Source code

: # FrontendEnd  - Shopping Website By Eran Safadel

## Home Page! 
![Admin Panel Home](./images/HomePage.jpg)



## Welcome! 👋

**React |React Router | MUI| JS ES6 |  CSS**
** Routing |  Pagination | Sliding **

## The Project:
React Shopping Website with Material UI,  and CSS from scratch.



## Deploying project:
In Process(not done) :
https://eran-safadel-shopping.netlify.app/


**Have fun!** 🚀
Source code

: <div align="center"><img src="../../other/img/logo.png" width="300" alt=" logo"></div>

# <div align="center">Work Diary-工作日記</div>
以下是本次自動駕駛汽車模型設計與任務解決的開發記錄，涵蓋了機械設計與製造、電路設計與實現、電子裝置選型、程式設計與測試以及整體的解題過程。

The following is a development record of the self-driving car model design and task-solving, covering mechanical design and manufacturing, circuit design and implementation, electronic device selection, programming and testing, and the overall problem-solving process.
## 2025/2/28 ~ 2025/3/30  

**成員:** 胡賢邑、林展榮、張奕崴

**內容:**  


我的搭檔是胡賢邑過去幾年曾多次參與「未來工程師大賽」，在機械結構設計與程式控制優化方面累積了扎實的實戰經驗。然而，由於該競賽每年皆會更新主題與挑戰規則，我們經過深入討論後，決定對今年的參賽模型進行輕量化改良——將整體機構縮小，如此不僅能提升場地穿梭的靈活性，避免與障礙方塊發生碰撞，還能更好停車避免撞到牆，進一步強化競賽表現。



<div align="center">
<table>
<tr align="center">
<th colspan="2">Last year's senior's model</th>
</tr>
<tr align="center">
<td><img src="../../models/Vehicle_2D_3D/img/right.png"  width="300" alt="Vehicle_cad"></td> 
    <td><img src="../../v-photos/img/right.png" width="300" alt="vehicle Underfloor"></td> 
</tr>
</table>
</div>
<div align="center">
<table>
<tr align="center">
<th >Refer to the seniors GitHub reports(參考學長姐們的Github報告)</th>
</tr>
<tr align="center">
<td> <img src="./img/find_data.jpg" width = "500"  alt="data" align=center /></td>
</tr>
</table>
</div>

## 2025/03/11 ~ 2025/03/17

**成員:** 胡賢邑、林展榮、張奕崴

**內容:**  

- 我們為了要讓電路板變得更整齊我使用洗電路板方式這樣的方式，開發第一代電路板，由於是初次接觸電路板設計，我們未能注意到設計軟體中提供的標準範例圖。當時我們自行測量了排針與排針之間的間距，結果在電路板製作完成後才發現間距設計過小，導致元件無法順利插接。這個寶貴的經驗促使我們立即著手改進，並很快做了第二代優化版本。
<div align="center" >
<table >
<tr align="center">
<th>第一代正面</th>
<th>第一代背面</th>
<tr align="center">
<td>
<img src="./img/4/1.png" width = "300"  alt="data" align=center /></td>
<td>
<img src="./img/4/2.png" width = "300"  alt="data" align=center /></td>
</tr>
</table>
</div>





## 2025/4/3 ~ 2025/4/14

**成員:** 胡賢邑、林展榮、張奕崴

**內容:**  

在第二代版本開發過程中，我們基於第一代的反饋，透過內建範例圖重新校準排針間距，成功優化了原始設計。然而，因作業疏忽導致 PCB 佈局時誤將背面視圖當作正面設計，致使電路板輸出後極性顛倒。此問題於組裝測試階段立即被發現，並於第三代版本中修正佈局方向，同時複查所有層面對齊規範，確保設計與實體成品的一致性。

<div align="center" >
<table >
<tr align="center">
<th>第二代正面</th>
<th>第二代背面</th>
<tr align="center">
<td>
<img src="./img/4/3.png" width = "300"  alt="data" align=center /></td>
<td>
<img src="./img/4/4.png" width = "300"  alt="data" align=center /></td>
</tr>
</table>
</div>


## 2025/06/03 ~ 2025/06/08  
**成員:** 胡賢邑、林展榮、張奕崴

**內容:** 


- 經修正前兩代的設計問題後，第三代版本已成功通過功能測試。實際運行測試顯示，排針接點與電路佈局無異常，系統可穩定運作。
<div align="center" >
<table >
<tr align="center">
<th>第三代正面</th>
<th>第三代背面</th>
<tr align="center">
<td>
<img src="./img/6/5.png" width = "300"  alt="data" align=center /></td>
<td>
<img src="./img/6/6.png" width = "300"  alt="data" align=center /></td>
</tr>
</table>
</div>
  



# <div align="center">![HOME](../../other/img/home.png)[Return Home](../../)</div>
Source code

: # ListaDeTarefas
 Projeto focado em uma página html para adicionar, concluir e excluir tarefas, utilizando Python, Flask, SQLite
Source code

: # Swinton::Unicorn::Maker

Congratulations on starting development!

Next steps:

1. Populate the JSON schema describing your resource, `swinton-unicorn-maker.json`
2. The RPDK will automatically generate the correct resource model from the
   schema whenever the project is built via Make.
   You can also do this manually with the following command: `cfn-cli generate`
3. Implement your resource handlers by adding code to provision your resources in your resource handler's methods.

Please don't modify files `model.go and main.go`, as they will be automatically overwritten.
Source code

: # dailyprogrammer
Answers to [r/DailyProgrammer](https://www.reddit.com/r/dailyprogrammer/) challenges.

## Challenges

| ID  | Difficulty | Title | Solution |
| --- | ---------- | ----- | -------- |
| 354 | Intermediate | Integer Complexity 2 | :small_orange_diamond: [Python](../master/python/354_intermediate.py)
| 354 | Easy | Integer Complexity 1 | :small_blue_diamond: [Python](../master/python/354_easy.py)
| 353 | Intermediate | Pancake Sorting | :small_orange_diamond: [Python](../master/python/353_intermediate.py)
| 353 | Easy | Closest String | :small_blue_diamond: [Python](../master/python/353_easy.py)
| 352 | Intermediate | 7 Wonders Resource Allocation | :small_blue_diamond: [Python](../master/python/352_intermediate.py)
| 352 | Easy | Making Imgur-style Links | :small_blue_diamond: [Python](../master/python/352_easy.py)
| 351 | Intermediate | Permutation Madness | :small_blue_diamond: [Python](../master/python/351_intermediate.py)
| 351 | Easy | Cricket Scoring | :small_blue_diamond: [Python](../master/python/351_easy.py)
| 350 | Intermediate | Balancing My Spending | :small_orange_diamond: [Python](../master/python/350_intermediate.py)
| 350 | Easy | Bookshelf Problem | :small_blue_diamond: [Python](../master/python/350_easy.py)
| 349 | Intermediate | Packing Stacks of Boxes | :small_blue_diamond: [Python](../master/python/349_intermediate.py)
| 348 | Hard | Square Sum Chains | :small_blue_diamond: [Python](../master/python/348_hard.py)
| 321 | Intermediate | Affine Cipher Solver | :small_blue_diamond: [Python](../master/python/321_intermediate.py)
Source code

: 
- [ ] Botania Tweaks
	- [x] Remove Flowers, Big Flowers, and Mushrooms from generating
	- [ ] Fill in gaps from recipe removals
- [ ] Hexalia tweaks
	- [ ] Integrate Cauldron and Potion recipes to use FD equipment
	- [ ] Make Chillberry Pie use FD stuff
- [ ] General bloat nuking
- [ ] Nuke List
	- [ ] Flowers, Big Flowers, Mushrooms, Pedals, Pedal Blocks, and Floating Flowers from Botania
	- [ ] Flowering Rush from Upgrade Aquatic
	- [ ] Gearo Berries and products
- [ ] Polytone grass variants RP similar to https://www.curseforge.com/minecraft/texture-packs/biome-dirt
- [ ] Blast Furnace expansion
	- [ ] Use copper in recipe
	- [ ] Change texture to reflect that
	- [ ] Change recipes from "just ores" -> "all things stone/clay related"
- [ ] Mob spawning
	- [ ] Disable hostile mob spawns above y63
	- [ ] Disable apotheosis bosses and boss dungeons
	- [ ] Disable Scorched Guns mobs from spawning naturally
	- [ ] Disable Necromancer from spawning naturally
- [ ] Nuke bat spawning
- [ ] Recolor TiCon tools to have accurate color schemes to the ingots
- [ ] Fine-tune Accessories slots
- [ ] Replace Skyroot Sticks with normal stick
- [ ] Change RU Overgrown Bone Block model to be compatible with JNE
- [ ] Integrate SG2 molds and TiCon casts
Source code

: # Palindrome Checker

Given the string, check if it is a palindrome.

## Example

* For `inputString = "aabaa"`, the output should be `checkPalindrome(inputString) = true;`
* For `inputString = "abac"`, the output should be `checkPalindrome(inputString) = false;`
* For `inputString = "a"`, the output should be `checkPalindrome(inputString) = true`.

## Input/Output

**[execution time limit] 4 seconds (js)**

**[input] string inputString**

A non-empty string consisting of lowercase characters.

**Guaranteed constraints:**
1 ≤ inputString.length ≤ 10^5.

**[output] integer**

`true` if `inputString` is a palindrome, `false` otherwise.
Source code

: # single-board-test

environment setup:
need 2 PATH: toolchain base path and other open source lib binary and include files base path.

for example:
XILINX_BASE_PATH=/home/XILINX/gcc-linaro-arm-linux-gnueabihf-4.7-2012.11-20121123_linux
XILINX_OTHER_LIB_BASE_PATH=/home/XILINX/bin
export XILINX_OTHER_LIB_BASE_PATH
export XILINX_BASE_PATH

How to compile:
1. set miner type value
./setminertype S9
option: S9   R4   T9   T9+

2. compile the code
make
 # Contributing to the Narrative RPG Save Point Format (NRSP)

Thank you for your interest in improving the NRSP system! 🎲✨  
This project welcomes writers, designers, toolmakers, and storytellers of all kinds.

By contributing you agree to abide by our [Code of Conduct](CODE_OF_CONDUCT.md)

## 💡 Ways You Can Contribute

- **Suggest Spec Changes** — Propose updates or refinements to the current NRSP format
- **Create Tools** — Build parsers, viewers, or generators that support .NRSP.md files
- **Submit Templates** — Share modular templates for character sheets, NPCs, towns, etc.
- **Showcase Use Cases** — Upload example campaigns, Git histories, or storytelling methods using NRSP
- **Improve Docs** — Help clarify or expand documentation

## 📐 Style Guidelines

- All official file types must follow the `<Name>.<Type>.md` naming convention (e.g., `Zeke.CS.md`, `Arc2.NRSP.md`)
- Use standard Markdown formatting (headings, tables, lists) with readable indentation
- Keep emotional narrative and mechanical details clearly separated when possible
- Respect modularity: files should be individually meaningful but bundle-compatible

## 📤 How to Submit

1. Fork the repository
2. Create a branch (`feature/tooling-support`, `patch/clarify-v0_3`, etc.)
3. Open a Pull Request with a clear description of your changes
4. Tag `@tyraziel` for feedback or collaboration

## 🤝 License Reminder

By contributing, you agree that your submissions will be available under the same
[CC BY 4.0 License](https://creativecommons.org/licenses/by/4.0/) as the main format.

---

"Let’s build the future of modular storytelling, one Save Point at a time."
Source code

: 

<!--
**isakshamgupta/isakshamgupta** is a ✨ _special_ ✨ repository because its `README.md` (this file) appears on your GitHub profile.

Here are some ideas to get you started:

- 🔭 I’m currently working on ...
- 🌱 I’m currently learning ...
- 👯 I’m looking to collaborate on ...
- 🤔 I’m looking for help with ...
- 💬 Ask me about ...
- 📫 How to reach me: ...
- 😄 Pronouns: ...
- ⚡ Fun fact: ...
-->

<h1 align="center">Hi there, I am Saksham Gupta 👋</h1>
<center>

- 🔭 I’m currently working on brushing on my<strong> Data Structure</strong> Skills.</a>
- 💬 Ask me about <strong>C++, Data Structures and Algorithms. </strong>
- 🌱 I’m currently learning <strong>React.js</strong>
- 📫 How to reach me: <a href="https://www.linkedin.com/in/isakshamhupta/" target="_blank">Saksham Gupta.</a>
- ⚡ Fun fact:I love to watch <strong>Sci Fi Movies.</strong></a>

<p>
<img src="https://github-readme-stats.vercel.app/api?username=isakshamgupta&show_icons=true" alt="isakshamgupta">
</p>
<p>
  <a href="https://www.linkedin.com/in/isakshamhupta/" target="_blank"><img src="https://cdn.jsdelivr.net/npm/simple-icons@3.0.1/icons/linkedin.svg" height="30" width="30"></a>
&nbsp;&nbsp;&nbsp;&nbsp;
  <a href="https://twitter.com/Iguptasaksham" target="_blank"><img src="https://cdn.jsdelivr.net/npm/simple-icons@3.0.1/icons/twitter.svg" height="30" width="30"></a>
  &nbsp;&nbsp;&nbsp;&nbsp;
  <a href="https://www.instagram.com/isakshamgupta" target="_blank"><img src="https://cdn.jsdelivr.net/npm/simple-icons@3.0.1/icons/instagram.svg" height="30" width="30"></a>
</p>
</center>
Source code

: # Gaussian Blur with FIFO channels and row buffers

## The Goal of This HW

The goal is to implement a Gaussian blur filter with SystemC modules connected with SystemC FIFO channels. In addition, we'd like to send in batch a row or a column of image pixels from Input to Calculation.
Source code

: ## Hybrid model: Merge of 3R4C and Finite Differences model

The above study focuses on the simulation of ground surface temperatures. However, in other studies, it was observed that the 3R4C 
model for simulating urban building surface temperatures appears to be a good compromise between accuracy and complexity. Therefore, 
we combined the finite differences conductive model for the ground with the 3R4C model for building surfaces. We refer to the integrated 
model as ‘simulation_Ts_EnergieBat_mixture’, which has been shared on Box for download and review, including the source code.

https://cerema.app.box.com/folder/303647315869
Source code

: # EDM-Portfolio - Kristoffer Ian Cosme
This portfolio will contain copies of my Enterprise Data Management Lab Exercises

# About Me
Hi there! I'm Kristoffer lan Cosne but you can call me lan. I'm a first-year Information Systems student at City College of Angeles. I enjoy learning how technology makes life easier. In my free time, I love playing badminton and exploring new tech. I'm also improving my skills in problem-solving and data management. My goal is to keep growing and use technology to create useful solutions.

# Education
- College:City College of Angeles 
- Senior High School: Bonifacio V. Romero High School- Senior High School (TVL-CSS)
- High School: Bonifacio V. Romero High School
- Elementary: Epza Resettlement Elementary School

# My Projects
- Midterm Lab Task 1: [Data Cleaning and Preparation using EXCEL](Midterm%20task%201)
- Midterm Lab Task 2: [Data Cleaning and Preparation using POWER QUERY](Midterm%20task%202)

Aim of the exercise: Search the records for the word "https", then list every line that has it.

Finished exercise:
https://eran-safadel-shopping.netlify.app/
Answers to [r/DailyProgrammer](https://www.reddit.com/r/dailyprogrammer/) challenges.
- [ ] Polytone grass variants RP similar to https://www.curseforge.com/minecraft/texture-packs/biome-dirt
[CC BY 4.0 License](https://creativecommons.org/licenses/by/4.0/) as the main format.
- 📫 How to reach me: <a href="https://www.linkedin.com/in/isakshamhupta/" target="_blank">Saksham Gupta.</a>
<img src="https://github-readme-stats.vercel.app/api?username=isakshamgupta&show_icons=true" alt="isakshamgupta">
  <a href="https://www.linkedin.com/in/isakshamhupta/" target="_blank"><img src="https://cdn.jsdelivr.net/npm/simple-icons@3.0.1/icons/linkedin.svg" height="30" width="30"></a>
  <a href="https://twitter.com/Iguptasaksham" target="_blank"><img src="https://cdn.jsdelivr.net/npm/simple-icons@3.0.1/icons/twitter.svg" height="30" width="30"></a>
  <a href="https://www.instagram.com/isakshamgupta" target="_blank"><img src="https://cdn.jsdelivr.net/npm/simple-icons@3.0.1/icons/instagram.svg" height="30" width="30"></a>
https://cerema.app.box.com/folder/303647315869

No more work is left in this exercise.